Menurut Wibowo, diperlukan parameter yang sama untuk menyebut sebuah lembaga sebagai pesantren. Undang-undang pesantren menurut Wibowo telah menyatakan bahwa sebuah lembaga dapat disebut pesantren jika memenuhi apa yang disebut dengan arkanul ma’had (rukun pesantren).
“Maka ketika muncul 198 yang terafiliasi, itu perlu dilihat lagi. Gandeng-gandenglah Kemenag, untuk melihat lagi apakah betul lembaga tersebut (adalah) pesantren,” ujar Wibowo saat menjadi narasumber dalam “Ngobrolin Pesantren dengan Media”, di Jakarta, Kamis, 3 Februari 2022.
Baca juga: Kemenag Telusuri Izin 198 Pesantren yang Terafiliasi Kelompok Teroris
Menurut Wibowo, sumber informasi yang kurang jelas itu dapat menjadi distorsi dan menyebabkan kekhawatiran di masyarakat. Menurut Wibowo, ada lima hal yang termasuk dalam arkanul ma’had, yaitu kiai yang menjadi figur teladan sekaligus pengasuh yang membimbing santri, santri mukim, pondok atau asrama, masjid atau musala, serta kajian kitab kuning.
“Jadi misalnya sebuah lembaga yang menyebut dirinya pesantren, tapi ternyata gak ada kajian kitab kuning, maka tidak terpenuhi rukunnya.

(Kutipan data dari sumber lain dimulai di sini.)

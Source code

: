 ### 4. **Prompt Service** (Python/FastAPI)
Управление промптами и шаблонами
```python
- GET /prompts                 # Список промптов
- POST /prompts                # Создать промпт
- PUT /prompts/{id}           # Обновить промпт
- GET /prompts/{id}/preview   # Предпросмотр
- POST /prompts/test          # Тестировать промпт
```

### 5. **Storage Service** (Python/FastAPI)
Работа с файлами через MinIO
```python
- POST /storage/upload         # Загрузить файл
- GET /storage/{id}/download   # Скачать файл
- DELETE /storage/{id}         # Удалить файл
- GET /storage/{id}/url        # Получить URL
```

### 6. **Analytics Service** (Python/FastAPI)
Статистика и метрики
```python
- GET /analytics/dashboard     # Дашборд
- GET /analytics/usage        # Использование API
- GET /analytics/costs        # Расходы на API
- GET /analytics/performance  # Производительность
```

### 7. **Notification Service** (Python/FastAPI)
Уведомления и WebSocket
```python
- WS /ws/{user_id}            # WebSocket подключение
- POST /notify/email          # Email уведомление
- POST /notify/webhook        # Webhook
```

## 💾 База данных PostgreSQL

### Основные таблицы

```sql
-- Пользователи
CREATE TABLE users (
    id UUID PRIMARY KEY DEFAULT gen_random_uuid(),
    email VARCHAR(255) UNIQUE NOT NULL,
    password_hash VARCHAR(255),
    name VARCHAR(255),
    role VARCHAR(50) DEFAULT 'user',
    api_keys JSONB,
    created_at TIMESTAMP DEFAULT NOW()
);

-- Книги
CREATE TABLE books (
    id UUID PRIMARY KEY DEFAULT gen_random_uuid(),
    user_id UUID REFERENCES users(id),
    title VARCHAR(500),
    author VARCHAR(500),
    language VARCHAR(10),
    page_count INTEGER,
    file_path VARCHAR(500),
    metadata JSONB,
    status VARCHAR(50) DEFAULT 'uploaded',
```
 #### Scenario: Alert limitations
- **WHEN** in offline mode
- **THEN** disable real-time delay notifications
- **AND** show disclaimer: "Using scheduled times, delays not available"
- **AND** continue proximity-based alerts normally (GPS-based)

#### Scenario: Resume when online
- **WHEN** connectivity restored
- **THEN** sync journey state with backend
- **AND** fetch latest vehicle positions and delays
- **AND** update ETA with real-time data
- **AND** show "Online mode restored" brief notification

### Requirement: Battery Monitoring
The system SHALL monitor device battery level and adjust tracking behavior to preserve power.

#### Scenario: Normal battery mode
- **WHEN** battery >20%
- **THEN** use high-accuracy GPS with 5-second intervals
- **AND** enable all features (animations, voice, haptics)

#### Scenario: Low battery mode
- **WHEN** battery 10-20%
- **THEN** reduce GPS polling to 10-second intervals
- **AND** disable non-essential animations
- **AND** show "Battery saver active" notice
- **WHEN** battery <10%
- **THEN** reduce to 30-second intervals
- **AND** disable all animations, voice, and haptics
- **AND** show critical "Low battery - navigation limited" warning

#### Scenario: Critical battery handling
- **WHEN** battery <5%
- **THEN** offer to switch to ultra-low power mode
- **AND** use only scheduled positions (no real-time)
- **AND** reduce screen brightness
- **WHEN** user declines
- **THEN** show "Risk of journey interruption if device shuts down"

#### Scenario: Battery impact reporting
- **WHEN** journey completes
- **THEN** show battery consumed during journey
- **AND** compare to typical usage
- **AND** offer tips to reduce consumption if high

Itu tidak bisa disebut pesantren,” ujar Wibowo.
Selain itu, lanjutnya pesantren juga mensyaratkan dimilikinya ruhul ma’had. Ini adalah spirit yang mesti dimiliki pesantren. “Salah satunya mengakui Pancasila dan NKRI. Kalau ini tidak punya, jelas tidak bisa disebut pesantren,” paparnya.